The substantial investment will fuel the advancement of Pathos AI's clinical-stage drug pipeline and support ongoing development of their oncology-specific AI foundation model. Though the company has not disclosed the participants in this latest financing round, the significant capital injection demonstrates strong investor confidence in their approach.

"With this financing, we're building one of the most advanced AI engines," said Iker Huerga in Thursday's announcement. Huerga, who was appointed CEO earlier this month after serving as chief data scientist for oncology R&D at AstraZeneca, brings valuable industry experience to the company's leadership.

At the core of Pathos AI's technology is what they describe as "the largest multimodal foundation model in oncology." Their platform, PathOS, integrates clinical, molecular, and imaging data to enhance asset selection, optimize clinical trial design, and identify novel biomarkers. The system has already proven its value by guiding the acquisition of two cancer drugs currently in clinical testing.

The company's lead asset, pocenbrodib (formerly FT-7051/P300), was licensed from Novo Nordisk in 2023. This drug targets CREBBP/EP300 proteins that activate genes promoting cancer cell growth and is currently in Phase I/II trials for metastatic castration-resistant prostate cancer. The study is evaluating pocenbrodib both as a monotherapy and in combination with established treatments including Johnson & Johnson's Zytiga, AstraZeneca and Merck's Lynparza, and Novartis's Pluvicto.
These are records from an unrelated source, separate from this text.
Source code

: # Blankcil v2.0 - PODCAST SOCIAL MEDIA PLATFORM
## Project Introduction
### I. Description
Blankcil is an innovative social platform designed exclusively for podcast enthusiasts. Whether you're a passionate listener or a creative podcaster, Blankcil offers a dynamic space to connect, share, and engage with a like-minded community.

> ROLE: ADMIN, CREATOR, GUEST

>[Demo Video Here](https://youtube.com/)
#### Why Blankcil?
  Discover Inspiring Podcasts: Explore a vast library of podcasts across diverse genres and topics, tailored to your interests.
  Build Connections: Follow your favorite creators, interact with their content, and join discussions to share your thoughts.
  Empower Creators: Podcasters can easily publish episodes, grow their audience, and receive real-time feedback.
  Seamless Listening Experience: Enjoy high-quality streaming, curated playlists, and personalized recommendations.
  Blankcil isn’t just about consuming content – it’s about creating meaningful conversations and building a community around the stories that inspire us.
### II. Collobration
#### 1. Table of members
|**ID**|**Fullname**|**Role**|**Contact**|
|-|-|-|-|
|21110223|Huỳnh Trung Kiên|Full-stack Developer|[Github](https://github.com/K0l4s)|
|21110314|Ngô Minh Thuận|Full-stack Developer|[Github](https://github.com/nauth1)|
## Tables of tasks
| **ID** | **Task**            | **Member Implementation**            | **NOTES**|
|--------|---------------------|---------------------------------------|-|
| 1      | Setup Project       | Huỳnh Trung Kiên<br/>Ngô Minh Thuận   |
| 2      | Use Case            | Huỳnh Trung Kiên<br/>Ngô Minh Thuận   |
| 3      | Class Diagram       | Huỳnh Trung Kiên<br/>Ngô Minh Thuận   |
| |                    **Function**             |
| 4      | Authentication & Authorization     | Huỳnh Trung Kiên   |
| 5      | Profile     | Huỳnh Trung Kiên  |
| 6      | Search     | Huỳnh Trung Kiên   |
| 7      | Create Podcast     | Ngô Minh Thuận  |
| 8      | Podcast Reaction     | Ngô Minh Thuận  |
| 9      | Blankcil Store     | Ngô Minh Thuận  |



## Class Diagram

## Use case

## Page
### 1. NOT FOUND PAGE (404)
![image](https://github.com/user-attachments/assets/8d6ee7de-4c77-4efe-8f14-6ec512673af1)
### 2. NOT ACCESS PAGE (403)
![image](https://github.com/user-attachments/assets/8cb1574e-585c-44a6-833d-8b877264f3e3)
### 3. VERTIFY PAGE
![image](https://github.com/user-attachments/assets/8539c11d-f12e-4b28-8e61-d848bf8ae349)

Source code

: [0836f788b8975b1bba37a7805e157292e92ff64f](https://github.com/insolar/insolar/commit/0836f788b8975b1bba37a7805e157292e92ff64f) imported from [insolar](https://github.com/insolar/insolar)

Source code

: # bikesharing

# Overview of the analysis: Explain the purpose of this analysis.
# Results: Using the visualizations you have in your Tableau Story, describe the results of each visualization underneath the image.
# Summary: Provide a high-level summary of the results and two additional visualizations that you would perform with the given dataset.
Pathos AI's second pipeline asset, P-500 (previously PRT811), is a brain-penetrant PRMT5 inhibitor acquired from Prelude Therapeutics last August. Now in mid-stage testing, the compound showed promising results in early trials, with two confirmed complete responses among 16 patients with IDH-mutated high-grade glioma.

"Proceeds from this round will enable us to significantly accelerate the development of both programmes and in-license new ones," Huerga told FirstWord in an email. "For both programmes, our near-term milestones include clinical trial initiation or expansion, initial readouts, and advancing biomarker-driven development strategies. Timelines vary by asset, but we expect meaningful progress over the next 12–24 months."